Exercise details ▸
All of the entries should be returned without a single change.

(Data items)
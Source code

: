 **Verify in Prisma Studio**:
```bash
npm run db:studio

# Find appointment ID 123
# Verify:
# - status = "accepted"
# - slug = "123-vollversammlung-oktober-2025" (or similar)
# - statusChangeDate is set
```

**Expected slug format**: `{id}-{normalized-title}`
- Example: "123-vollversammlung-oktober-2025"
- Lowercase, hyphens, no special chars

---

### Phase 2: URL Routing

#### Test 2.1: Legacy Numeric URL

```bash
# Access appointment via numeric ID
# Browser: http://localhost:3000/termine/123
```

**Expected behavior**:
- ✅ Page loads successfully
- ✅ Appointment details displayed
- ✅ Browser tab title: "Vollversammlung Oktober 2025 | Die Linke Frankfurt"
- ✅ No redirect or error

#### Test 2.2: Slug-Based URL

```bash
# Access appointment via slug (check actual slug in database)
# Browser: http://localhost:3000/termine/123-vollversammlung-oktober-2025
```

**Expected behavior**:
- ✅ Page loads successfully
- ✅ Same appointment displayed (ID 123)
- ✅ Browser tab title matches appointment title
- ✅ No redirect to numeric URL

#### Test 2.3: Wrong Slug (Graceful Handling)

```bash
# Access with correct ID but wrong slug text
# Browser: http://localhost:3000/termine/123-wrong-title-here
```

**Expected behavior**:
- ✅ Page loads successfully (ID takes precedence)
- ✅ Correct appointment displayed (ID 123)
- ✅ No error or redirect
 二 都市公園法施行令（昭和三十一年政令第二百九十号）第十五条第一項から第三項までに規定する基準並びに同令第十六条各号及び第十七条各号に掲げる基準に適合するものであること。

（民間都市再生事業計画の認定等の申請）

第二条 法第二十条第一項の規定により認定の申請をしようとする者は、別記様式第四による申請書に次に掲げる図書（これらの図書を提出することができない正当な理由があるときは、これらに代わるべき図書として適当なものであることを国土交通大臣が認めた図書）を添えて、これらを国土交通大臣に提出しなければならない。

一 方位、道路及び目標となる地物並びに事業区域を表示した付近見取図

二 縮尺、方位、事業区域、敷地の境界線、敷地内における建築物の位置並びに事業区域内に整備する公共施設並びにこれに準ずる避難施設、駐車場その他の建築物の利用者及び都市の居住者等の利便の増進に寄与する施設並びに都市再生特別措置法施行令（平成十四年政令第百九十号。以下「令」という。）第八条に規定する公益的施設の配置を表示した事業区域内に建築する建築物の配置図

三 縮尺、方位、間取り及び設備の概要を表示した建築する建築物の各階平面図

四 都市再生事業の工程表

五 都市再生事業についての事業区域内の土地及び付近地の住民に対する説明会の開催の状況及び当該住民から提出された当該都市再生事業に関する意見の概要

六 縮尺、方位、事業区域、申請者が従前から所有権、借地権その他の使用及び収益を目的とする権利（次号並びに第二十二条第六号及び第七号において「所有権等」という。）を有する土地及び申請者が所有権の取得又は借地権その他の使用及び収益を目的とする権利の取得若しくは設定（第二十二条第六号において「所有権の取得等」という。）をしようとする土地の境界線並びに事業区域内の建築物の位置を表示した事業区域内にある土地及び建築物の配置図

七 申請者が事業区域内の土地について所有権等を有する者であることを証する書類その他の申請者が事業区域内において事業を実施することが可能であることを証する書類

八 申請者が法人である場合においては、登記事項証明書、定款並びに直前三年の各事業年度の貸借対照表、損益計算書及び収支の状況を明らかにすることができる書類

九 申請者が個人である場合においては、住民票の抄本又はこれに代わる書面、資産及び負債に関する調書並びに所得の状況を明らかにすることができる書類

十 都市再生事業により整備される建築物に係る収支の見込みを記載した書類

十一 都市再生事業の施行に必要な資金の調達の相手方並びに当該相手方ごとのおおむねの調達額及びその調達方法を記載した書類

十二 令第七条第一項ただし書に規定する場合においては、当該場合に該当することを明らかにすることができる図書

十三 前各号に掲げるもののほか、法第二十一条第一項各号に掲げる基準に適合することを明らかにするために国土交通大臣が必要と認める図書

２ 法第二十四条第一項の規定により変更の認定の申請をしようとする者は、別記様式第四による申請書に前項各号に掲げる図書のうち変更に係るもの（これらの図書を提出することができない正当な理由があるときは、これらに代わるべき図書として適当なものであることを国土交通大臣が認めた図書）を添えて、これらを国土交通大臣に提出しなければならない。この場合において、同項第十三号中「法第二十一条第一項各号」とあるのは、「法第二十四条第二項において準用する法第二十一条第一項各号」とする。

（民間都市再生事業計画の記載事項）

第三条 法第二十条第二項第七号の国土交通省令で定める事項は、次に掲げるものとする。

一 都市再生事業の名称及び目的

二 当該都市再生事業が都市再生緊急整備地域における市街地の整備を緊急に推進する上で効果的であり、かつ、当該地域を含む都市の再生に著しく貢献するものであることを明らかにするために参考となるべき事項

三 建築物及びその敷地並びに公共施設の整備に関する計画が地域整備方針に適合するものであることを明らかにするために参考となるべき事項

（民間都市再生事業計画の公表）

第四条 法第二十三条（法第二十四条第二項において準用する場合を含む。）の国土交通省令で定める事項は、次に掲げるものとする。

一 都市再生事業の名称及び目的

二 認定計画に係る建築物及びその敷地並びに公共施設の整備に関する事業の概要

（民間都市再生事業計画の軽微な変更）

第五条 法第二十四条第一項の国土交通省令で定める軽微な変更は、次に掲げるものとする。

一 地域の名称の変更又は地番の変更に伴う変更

Reply to the task ▸
Source code

: **Verify in Prisma Studio**:
```bash
npm run db:studio

# Find appointment ID 123
# Verify:
# - status = "accepted"
# - slug = "123-vollversammlung-oktober-2025" (or similar)
# - statusChangeDate is set
```

**Expected slug format**: `{id}-{normalized-title}`
- Example: "123-vollversammlung-oktober-2025"
- Lowercase, hyphens, no special chars

---

### Phase 2: URL Routing

#### Test 2.1: Legacy Numeric URL

```bash
# Access appointment via numeric ID
# Browser: http://localhost:3000/termine/123
```

**Expected behavior**:
- ✅ Page loads successfully
- ✅ Appointment details displayed
- ✅ Browser tab title: "Vollversammlung Oktober 2025 | Die Linke Frankfurt"
- ✅ No redirect or error

#### Test 2.2: Slug-Based URL

```bash
# Access appointment via slug (check actual slug in database)
# Browser: http://localhost:3000/termine/123-vollversammlung-oktober-2025
```

**Expected behavior**:
- ✅ Page loads successfully
- ✅ Same appointment displayed (ID 123)
- ✅ Browser tab title matches appointment title
- ✅ No redirect to numeric URL

#### Test 2.3: Wrong Slug (Graceful Handling)

```bash
# Access with correct ID but wrong slug text
# Browser: http://localhost:3000/termine/123-wrong-title-here
```

**Expected behavior**:
- ✅ Page loads successfully (ID takes precedence)
- ✅ Correct appointment displayed (ID 123)
- ✅ No error or redirect
 二 都市公園法施行令（昭和三十一年政令第二百九十号）第十五条第一項から第三項までに規定する基準並びに同令第十六条各号及び第十七条各号に掲げる基準に適合するものであること。

（民間都市再生事業計画の認定等の申請）

第二条 法第二十条第一項の規定により認定の申請をしようとする者は、別記様式第四による申請書に次に掲げる図書（これらの図書を提出することができない正当な理由があるときは、これらに代わるべき図書として適当なものであることを国土交通大臣が認めた図書）を添えて、これらを国土交通大臣に提出しなければならない。

一 方位、道路及び目標となる地物並びに事業区域を表示した付近見取図

二 縮尺、方位、事業区域、敷地の境界線、敷地内における建築物の位置並びに事業区域内に整備する公共施設並びにこれに準ずる避難施設、駐車場その他の建築物の利用者及び都市の居住者等の利便の増進に寄与する施設並びに都市再生特別措置法施行令（平成十四年政令第百九十号。以下「令」という。）第八条に規定する公益的施設の配置を表示した事業区域内に建築する建築物の配置図

三 縮尺、方位、間取り及び設備の概要を表示した建築する建築物の各階平面図

四 都市再生事業の工程表

五 都市再生事業についての事業区域内の土地及び付近地の住民に対する説明会の開催の状況及び当該住民から提出された当該都市再生事業に関する意見の概要

六 縮尺、方位、事業区域、申請者が従前から所有権、借地権その他の使用及び収益を目的とする権利（次号並びに第二十二条第六号及び第七号において「所有権等」という。）を有する土地及び申請者が所有権の取得又は借地権その他の使用及び収益を目的とする権利の取得若しくは設定（第二十二条第六号において「所有権の取得等」という。）をしようとする土地の境界線並びに事業区域内の建築物の位置を表示した事業区域内にある土地及び建築物の配置図

七 申請者が事業区域内の土地について所有権等を有する者であることを証する書類その他の申請者が事業区域内において事業を実施することが可能であることを証する書類

八 申請者が法人である場合においては、登記事項証明書、定款並びに直前三年の各事業年度の貸借対照表、損益計算書及び収支の状況を明らかにすることができる書類

九 申請者が個人である場合においては、住民票の抄本又はこれに代わる書面、資産及び負債に関する調書並びに所得の状況を明らかにすることができる書類

十 都市再生事業により整備される建築物に係る収支の見込みを記載した書類

十一 都市再生事業の施行に必要な資金の調達の相手方並びに当該相手方ごとのおおむねの調達額及びその調達方法を記載した書類

十二 令第七条第一項ただし書に規定する場合においては、当該場合に該当することを明らかにすることができる図書

十三 前各号に掲げるもののほか、法第二十一条第一項各号に掲げる基準に適合することを明らかにするために国土交通大臣が必要と認める図書

２ 法第二十四条第一項の規定により変更の認定の申請をしようとする者は、別記様式第四による申請書に前項各号に掲げる図書のうち変更に係るもの（これらの図書を提出することができない正当な理由があるときは、これらに代わるべき図書として適当なものであることを国土交通大臣が認めた図書）を添えて、これらを国土交通大臣に提出しなければならない。この場合において、同項第十三号中「法第二十一条第一項各号」とあるのは、「法第二十四条第二項において準用する法第二十一条第一項各号」とする。

（民間都市再生事業計画の記載事項）

第三条 法第二十条第二項第七号の国土交通省令で定める事項は、次に掲げるものとする。

一 都市再生事業の名称及び目的

二 当該都市再生事業が都市再生緊急整備地域における市街地の整備を緊急に推進する上で効果的であり、かつ、当該地域を含む都市の再生に著しく貢献するものであることを明らかにするために参考となるべき事項

三 建築物及びその敷地並びに公共施設の整備に関する計画が地域整備方針に適合するものであることを明らかにするために参考となるべき事項

（民間都市再生事業計画の公表）

第四条 法第二十三条（法第二十四条第二項において準用する場合を含む。）の国土交通省令で定める事項は、次に掲げるものとする。

一 都市再生事業の名称及び目的

二 認定計画に係る建築物及びその敷地並びに公共施設の整備に関する事業の概要

（民間都市再生事業計画の軽微な変更）

第五条 法第二十四条第一項の国土交通省令で定める軽微な変更は、次に掲げるものとする。

一 地域の名称の変更又は地番の変更に伴う変更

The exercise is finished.